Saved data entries
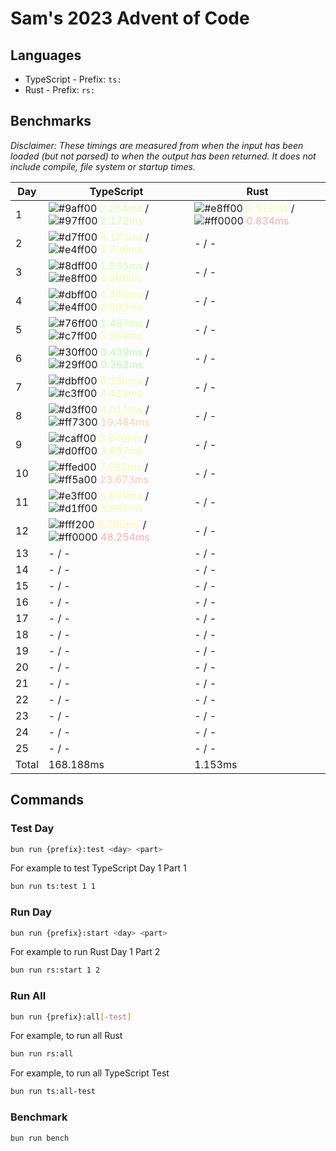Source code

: # Sam's 2023 Advent of Code

## Languages

- TypeScript - Prefix: `ts:`
- Rust - Prefix: `rs:`

## Benchmarks

<!--BENCHMARKSTART-->
*Disclaimer: These timings are measured from when the input has been loaded (but not parsed) to when the output has been returned. It does not include compile, file system or startup times.*

|Day|TypeScript|Rust|
|-|-|-|
|1|![#9aff00](https://placehold.co/10x10/9aff00/9aff00.png) <span style="color: #ddffaa">2.254ms</span> / ![#97ff00](https://placehold.co/10x10/97ff00/97ff00.png) <span style="color: #dcffaa">2.173ms</span>|![#e8ff00](https://placehold.co/10x10/e8ff00/e8ff00.png) <span style="color: #f7ffaa">0.318ms</span> / ![#ff0000](https://placehold.co/10x10/ff0000/ff0000.png) <span style="color: #ffaaaa">0.834ms</span>|
|2|![#d7ff00](https://placehold.co/10x10/d7ff00/d7ff00.png) <span style="color: #f2ffaa">4.173ms</span> / ![#e4ff00](https://placehold.co/10x10/e4ff00/e4ff00.png) <span style="color: #f6ffaa">4.706ms</span>|- / -|
|3|![#8dff00](https://placehold.co/10x10/8dff00/8dff00.png) <span style="color: #d9ffaa">1.935ms</span> / ![#e8ff00](https://placehold.co/10x10/e8ff00/e8ff00.png) <span style="color: #f7ffaa">4.869ms</span>|- / -|
|4|![#dbff00](https://placehold.co/10x10/dbff00/dbff00.png) <span style="color: #f3ffaa">4.345ms</span> / ![#e4ff00](https://placehold.co/10x10/e4ff00/e4ff00.png) <span style="color: #f6ffaa">4.699ms</span>|- / -|
|5|![#76ff00](https://placehold.co/10x10/76ff00/76ff00.png) <span style="color: #d1ffaa">1.467ms</span> / ![#c7ff00](https://placehold.co/10x10/c7ff00/c7ff00.png) <span style="color: #ecffaa">3.584ms</span>|- / -|
|6|![#30ff00](https://placehold.co/10x10/30ff00/30ff00.png) <span style="color: #baffaa">0.439ms</span> / ![#29ff00](https://placehold.co/10x10/29ff00/29ff00.png) <span style="color: #b8ffaa">0.363ms</span>|- / -|
|7|![#dbff00](https://placehold.co/10x10/dbff00/dbff00.png) <span style="color: #f3ffaa">4.332ms</span> / ![#c3ff00](https://placehold.co/10x10/c3ff00/c3ff00.png) <span style="color: #ebffaa">3.423ms</span>|- / -|
|8|![#d3ff00](https://placehold.co/10x10/d3ff00/d3ff00.png) <span style="color: #f0ffaa">4.011ms</span> / ![#ff7300](https://placehold.co/10x10/ff7300/ff7300.png) <span style="color: #ffd0aa">19.484ms</span>|- / -|
|9|![#caff00](https://placehold.co/10x10/caff00/caff00.png) <span style="color: #edffaa">3.670ms</span> / ![#d0ff00](https://placehold.co/10x10/d0ff00/d0ff00.png) <span style="color: #efffaa">3.907ms</span>|- / -|
|10|![#ffed00](https://placehold.co/10x10/ffed00/ffed00.png) <span style="color: #fff9aa">7.083ms</span> / ![#ff5a00](https://placehold.co/10x10/ff5a00/ff5a00.png) <span style="color: #ffc8aa">23.673ms</span>|- / -|
|11|![#e3ff00](https://placehold.co/10x10/e3ff00/e3ff00.png) <span style="color: #f6ffaa">4.649ms</span> / ![#d1ff00](https://placehold.co/10x10/d1ff00/d1ff00.png) <span style="color: #f0ffaa">3.931ms</span>|- / -|
|12|![#fff200](https://placehold.co/10x10/fff200/fff200.png) <span style="color: #fffbaa">6.765ms</span> / ![#ff0000](https://placehold.co/10x10/ff0000/ff0000.png) <span style="color: #ffaaaa">48.254ms</span>|- / -|
|13|- / -|- / -|
|14|- / -|- / -|
|15|- / -|- / -|
|16|- / -|- / -|
|17|- / -|- / -|
|18|- / -|- / -|
|19|- / -|- / -|
|20|- / -|- / -|
|21|- / -|- / -|
|22|- / -|- / -|
|23|- / -|- / -|
|24|- / -|- / -|
|25|- / -|- / -|
|Total|168.188ms|1.153ms|
<!--BENCHMARKEND-->

## Commands

### Test Day

```bash
bun run {prefix}:test <day> <part>
```

For example to test TypeScript Day 1 Part 1
```bash
bun run ts:test 1 1
```

### Run Day

```bash
bun run {prefix}:start <day> <part>
```

For example to run Rust Day 1 Part 2
```bash
bun run rs:start 1 2
```

### Run All

```bash
bun run {prefix}:all[-test]
```

For example, to run all Rust

```bash
bun run rs:all
```

For example, to run all TypeScript Test

```bash
bun run ts:all-test
```

### Benchmark

```bash
bun run bench
```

## Brief
Retype all of the data above word for word, excluding the pictures.

## Final answer
Source code

: # Sam's 2023 Advent of Code

## Languages

- TypeScript - Prefix: `ts:`
- Rust - Prefix: `rs:`

## Benchmarks

<!--BENCHMARKSTART-->
*Disclaimer: These timings are measured from when the input has been loaded (but not parsed) to when the output has been returned. It does not include compile, file system or startup times.*

|Day|TypeScript|Rust|
|-|-|-|
|1|![#9aff00](https://placehold.co/10x10/9aff00/9aff00.png) <span style="color: #ddffaa">2.254ms</span> / ![#97ff00](https://placehold.co/10x10/97ff00/97ff00.png) <span style="color: #dcffaa">2.173ms</span>|![#e8ff00](https://placehold.co/10x10/e8ff00/e8ff00.png) <span style="color: #f7ffaa">0.318ms</span> / ![#ff0000](https://placehold.co/10x10/ff0000/ff0000.png) <span style="color: #ffaaaa">0.834ms</span>|
|2|![#d7ff00](https://placehold.co/10x10/d7ff00/d7ff00.png) <span style="color: #f2ffaa">4.173ms</span> / ![#e4ff00](https://placehold.co/10x10/e4ff00/e4ff00.png) <span style="color: #f6ffaa">4.706ms</span>|- / -|
|3|![#8dff00](https://placehold.co/10x10/8dff00/8dff00.png) <span style="color: #d9ffaa">1.935ms</span> / ![#e8ff00](https://placehold.co/10x10/e8ff00/e8ff00.png) <span style="color: #f7ffaa">4.869ms</span>|- / -|
|4|![#dbff00](https://placehold.co/10x10/dbff00/dbff00.png) <span style="color: #f3ffaa">4.345ms</span> / ![#e4ff00](https://placehold.co/10x10/e4ff00/e4ff00.png) <span style="color: #f6ffaa">4.699ms</span>|- / -|
|5|![#76ff00](https://placehold.co/10x10/76ff00/76ff00.png) <span style="color: #d1ffaa">1.467ms</span> / ![#c7ff00](https://placehold.co/10x10/c7ff00/c7ff00.png) <span style="color: #ecffaa">3.584ms</span>|- / -|
|6|![#30ff00](https://placehold.co/10x10/30ff00/30ff00.png) <span style="color: #baffaa">0.439ms</span> / ![#29ff00](https://placehold.co/10x10/29ff00/29ff00.png) <span style="color: #b8ffaa">0.363ms</span>|- / -|
|7|![#dbff00](https://placehold.co/10x10/dbff00/dbff00.png) <span style="color: #f3ffaa">4.332ms</span> / ![#c3ff00](https://placehold.co/10x10/c3ff00/c3ff00.png) <span style="color: #ebffaa">3.423ms</span>|- / -|
|8|![#d3ff00](https://placehold.co/10x10/d3ff00/d3ff00.png) <span style="color: #f0ffaa">4.011ms</span> / ![#ff7300](https://placehold.co/10x10/ff7300/ff7300.png) <span style="color: #ffd0aa">19.484ms</span>|- / -|
|9|![#caff00](https://placehold.co/10x10/caff00/caff00.png) <span style="color: #edffaa">3.670ms</span> / ![#d0ff00](https://placehold.co/10x10/d0ff00/d0ff00.png) <span style="color: #efffaa">3.907ms</span>|- / -|
|10|![#ffed00](https://placehold.co/10x10/ffed00/ffed00.png) <span style="color: #fff9aa">7.083ms</span> / ![#ff5a00](https://placehold.co/10x10/ff5a00/ff5a00.png) <span style="color: #ffc8aa">23.673ms</span>|- / -|
|11|![#e3ff00](https://placehold.co/10x10/e3ff00/e3ff00.png) <span style="color: #f6ffaa">4.649ms</span> / ![#d1ff00](https://placehold.co/10x10/d1ff00/d1ff00.png) <span style="color: #f0ffaa">3.931ms</span>|- / -|
|12|![#fff200](https://placehold.co/10x10/fff200/fff200.png) <span style="color: #fffbaa">6.765ms</span> / ![#ff0000](https://placehold.co/10x10/ff0000/ff0000.png) <span style="color: #ffaaaa">48.254ms</span>|- / -|
|13|- / -|- / -|
|14|- / -|- / -|
|15|- / -|- / -|
|16|- / -|- / -|
|17|- / -|- / -|
|18|- / -|- / -|
|19|- / -|- / -|
|20|- / -|- / -|
|21|- / -|- / -|
|22|- / -|- / -|
|23|- / -|- / -|
|24|- / -|- / -|
|25|- / -|- / -|
|Total|168.188ms|1.153ms|
<!--BENCHMARKEND-->

## Commands

### Test Day

```bash
bun run {prefix}:test <day> <part>
```

For example to test TypeScript Day 1 Part 1
```bash
bun run ts:test 1 1
```

### Run Day

```bash
bun run {prefix}:start <day> <part>
```

For example to run Rust Day 1 Part 2
```bash
bun run rs:start 1 2
```

### Run All

```bash
bun run {prefix}:all[-test]
```

For example, to run all Rust

```bash
bun run rs:all
```

For example, to run all TypeScript Test

```bash
bun run ts:all-test
```

### Benchmark

```bash
bun run bench
```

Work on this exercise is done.